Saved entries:
★ ★ ★ ★ ★ ★ ★

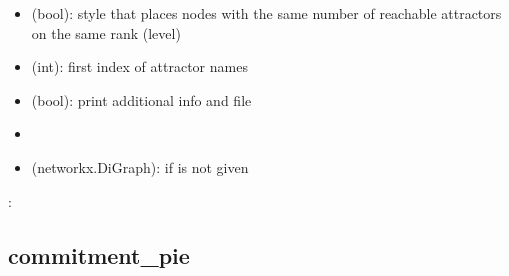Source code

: \documentclass[letterpaper,10pt,english]{sphinxmanual}
\begin{document}
\begin{fulllineitems}
\begin{description}
\begin{itemize}
\item {} 
 (bool): style that places nodes with the same number of reachable attractors on the same rank (level)

\item {} 
 (int): first index of attractor names

\item {} 
 (bool): print additional info and  file

\end{itemize}

\item[{\sphinxstylestrong{returns}::}] \leavevmode\begin{itemize}
\item {} 

\item {} 
 (networkx.DiGraph): if  is not given

\end{itemize}

\end{description}

:

\begin{sphinxVerbatim}[commandchars=\\\{\}]
  
   
\end{sphinxVerbatim}

\end{fulllineitems}



\subsection{commitment\_pie}
\label{\detokenize{Basins:commitment-pie}}\label{\detokenize{Basins:id8}}
\end{document}
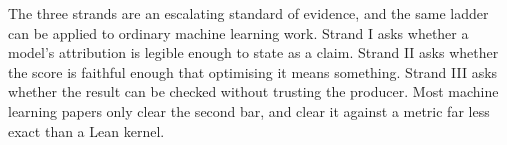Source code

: \begin{aside}
The three strands are an escalating standard of evidence, and the same ladder can be applied to
ordinary machine learning work. Strand I asks whether a model's attribution
is legible enough to state as a claim. Strand II asks whether the score is faithful enough that
optimising it means something. Strand III asks whether the result can be checked without trusting
the producer. Most machine learning papers only clear the second bar, and clear it against a
metric far less exact than a Lean kernel.
\end{aside}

★ ★ ★ ★ ★ ★ ★

-- Required work --
Only the lines from the one with "optimising it means" through the last line of the records belong in the answer, each copied exactly.

-- Response below --
optimising it means something. Strand III asks whether the result can be checked without trusting
the producer. Most machine learning papers only clear the second bar, and clear it against a
metric far less exact than a Lean kernel.
\end{aside}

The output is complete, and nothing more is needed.